TASK INSTRUCTIONS -> Beginning with the first line, please repeat the entries exactly and end on the line that contains "Come say hello".

LISTED ENTRIES section start

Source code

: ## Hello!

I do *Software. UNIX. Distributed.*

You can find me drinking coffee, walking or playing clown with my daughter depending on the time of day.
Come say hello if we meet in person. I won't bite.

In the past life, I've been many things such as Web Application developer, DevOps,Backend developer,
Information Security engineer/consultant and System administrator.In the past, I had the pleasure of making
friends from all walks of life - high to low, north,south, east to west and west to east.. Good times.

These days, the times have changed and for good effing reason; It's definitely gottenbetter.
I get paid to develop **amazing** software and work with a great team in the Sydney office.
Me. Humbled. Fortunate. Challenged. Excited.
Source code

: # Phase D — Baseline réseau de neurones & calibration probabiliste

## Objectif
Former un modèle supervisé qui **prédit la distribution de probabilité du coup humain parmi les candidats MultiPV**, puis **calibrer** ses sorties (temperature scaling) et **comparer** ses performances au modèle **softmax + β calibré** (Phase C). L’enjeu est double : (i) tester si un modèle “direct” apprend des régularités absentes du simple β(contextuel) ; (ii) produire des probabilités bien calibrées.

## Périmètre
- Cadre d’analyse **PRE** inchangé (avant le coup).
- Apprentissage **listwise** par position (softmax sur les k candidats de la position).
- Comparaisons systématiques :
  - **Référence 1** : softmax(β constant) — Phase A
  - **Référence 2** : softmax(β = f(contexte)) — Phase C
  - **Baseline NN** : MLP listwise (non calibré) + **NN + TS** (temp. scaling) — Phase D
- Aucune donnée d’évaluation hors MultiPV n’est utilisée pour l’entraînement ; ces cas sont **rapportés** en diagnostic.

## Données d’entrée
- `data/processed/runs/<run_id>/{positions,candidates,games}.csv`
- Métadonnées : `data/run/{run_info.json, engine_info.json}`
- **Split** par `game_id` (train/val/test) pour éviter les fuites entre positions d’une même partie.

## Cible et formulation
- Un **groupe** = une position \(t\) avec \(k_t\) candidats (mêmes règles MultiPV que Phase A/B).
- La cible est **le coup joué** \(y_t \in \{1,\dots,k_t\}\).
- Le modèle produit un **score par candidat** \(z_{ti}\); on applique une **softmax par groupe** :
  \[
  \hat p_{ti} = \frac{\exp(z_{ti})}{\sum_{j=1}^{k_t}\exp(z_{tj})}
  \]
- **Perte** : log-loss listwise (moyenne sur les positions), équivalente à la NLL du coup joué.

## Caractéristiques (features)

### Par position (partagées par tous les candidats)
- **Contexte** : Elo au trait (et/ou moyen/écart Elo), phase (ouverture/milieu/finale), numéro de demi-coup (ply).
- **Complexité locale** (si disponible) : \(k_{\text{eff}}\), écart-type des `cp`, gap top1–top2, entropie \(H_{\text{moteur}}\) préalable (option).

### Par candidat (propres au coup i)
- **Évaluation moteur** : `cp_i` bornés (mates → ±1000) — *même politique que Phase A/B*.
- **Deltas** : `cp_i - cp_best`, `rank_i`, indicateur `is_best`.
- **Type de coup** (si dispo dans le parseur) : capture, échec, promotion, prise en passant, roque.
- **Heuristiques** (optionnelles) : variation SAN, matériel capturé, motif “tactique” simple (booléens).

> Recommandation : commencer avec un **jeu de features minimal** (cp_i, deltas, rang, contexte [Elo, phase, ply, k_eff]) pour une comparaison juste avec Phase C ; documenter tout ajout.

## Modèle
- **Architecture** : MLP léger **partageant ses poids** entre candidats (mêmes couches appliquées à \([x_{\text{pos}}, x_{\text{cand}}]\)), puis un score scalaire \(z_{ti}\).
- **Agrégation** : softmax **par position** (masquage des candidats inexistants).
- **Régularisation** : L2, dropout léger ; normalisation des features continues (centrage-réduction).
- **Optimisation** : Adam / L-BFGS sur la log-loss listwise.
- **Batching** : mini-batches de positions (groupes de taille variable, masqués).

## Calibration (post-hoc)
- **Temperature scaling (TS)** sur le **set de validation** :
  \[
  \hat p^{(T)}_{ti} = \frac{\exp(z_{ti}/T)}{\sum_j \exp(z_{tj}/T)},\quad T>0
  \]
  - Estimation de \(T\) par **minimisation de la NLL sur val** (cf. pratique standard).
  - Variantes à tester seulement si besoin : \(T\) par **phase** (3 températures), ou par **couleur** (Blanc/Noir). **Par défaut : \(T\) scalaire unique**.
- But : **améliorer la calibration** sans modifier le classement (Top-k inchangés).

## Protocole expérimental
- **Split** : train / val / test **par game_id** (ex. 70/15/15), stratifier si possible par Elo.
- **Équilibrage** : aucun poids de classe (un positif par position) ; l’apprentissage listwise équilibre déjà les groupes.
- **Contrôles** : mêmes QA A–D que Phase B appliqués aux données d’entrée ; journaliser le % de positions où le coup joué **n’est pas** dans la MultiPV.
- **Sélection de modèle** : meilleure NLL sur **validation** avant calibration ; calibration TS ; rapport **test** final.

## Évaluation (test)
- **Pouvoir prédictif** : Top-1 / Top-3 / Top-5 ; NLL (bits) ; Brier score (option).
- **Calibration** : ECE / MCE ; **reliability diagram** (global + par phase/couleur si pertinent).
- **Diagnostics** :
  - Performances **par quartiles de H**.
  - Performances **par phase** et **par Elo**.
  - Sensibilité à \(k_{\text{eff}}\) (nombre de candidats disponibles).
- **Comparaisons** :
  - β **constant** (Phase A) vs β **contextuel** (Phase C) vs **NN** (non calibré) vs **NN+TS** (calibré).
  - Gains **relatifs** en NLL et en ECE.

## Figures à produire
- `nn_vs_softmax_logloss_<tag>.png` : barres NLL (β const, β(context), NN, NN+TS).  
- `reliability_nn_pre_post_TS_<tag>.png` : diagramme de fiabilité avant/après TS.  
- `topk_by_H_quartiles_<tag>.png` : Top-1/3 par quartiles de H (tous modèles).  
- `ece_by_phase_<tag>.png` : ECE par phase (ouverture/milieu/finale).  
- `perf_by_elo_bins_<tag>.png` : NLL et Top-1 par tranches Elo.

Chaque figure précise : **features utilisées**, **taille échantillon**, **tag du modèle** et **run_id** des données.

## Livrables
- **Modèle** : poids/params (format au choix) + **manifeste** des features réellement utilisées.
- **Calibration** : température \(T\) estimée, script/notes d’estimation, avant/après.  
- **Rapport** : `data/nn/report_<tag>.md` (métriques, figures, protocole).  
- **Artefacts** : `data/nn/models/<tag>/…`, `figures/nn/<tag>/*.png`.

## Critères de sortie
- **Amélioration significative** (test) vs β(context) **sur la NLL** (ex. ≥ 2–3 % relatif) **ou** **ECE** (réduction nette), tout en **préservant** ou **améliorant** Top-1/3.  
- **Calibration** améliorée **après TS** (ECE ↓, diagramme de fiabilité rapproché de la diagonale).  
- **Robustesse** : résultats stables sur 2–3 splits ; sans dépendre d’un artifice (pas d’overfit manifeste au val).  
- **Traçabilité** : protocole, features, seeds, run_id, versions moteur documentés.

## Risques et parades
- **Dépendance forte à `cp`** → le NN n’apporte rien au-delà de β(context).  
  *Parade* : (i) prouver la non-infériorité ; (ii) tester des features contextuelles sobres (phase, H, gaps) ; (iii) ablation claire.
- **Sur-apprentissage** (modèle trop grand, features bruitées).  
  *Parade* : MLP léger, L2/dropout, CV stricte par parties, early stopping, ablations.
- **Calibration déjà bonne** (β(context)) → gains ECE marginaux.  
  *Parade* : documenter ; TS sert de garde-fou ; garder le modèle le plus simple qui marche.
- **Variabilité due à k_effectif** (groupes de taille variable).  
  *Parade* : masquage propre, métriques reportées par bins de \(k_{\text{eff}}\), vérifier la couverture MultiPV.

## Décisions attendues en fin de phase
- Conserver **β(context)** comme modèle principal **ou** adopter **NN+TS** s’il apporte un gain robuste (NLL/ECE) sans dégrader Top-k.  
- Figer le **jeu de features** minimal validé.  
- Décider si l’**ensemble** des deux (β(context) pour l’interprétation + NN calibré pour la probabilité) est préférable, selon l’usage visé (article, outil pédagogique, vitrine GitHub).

LISTED ENTRIES section end

OUTPUT OF THE EXERCISE ->
Source code

: ## Hello!

I do *Software. UNIX. Distributed.*

You can find me drinking coffee, walking or playing clown with my daughter depending on the time of day.
Come say hello if we meet in person. I won't bite.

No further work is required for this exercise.